Si tratta, tuttavia, di casi sempre riferiti ad ipotesi di espulsione amministrativa disposta in base all'art. 13 d.lgs. 286/1998.

Per ciò che concerne, poi, l'applicazione analogica in «bonam partem» cui è pervenuta altra Sezione di questa Corte, si verte in ipotesi del tutto diversa rispetto a quella relativa al caso in esame.

4. Ritiene inoltre il Collegio che dai precedenti richiamati, non strettamente pertinenti alla questione qui esaminata, non possano trarsi suggerimenti interpretativi mutuabili, poiché, come osservato correttamente nell'atto di impugnazione, il tenore letterale della disposizione non può essere superato mediante una lettura estensiva, effettuata facendo ricorso al criterio interpretativo della intenzione del legislatore, come avvenuto nei casi in precedenza richiamati, perché, in quello sottoposto all'attenzione del G.U.P. il legislatore aveva chiaramente manifestato la propria volontà attraverso la contestuale modifica apportata agli artt. 13 e 16 del d.lgs. 286/1998.

Invero, la legge 30 luglio 2002, n. 189 «Modifica alla normativa in materia di immigrazione e di asilo» è intervenuta contestualmente sulle richiamate disposizioni, cosicché l'esplicito richiamo, nell'art. 13, comma 3-quater, ai soli casi previsti dai commi 3, 3-bis e 3-ter, deve ritenersi voluto, come voluta deve anche ritenersi la mancanza di richiami ad altre disposizioni e, segnatamente, al successivo articolo 16.

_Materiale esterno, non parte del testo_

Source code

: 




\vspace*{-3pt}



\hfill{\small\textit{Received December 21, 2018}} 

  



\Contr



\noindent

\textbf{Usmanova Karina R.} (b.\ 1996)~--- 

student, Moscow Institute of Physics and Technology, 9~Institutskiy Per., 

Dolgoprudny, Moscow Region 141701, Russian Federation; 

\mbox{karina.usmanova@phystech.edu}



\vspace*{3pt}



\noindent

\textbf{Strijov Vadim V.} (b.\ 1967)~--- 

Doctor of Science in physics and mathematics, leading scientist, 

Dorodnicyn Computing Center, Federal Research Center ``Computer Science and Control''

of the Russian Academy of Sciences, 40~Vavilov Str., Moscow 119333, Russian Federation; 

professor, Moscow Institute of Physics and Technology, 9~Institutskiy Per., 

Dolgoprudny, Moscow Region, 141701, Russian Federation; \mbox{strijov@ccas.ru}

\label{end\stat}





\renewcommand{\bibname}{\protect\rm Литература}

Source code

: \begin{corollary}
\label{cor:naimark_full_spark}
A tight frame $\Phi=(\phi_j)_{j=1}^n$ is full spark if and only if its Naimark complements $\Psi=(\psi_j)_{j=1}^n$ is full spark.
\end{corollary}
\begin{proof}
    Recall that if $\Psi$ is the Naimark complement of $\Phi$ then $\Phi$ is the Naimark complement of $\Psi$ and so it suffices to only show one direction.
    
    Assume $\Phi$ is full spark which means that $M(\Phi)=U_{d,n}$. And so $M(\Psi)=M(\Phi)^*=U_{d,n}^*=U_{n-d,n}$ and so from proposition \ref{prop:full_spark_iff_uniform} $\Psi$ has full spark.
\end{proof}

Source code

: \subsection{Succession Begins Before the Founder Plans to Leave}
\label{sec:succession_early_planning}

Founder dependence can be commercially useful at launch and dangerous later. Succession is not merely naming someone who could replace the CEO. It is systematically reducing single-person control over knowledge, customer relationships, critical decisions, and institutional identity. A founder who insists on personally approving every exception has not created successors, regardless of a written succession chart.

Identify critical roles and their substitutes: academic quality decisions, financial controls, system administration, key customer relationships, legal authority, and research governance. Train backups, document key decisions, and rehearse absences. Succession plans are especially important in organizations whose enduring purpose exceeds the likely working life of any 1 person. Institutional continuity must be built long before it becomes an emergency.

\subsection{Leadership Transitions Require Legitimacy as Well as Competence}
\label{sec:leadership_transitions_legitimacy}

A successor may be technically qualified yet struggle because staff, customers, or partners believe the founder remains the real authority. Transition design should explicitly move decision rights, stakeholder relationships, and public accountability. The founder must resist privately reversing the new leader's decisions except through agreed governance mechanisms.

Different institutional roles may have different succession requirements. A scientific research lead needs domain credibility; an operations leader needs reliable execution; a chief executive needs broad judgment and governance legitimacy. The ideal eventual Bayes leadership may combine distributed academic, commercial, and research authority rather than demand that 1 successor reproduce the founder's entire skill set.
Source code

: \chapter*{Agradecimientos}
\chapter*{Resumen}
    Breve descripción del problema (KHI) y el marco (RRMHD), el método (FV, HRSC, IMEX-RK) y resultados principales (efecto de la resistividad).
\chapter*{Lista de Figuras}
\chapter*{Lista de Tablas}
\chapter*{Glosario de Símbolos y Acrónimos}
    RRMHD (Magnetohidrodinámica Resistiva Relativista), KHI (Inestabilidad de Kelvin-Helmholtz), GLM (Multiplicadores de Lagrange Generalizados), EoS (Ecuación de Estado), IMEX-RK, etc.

Neppure rileva, ai fini di una diversa lettura della norma, il richiamo, contenuto in tale ultima disposizione e valorizzato dal giudice del merito, al comma 2 dell'art. 13, presente nell'art. 16, comma 5, il quale, anzi, conferma che il legislatore, nell'apportare le modifiche, ha tenuto conto delle diverse disposizioni.

5. Deve pertanto affermarsi che l'ambito di operatività del comma 3- quater dell'art. 13 d.lgs. 286/1998 è limitato ai soli casi di cui ai commi 3, 3-bis e 3-ter del medesimo articolo e non può essere esteso anche ai casi di espulsione a titolo di sanzione sostitutiva o alternativa alla detenzione disposta ai sensi dell'art. 16 del medesimo d.lgs.

Ne consegue che la sentenza impugnata deve essere annullata con rinvio al Tribunale di Torino.

 

P.Q.M.

 

Annulla la sentenza impugnata con rinvio al Tribunale di Torino.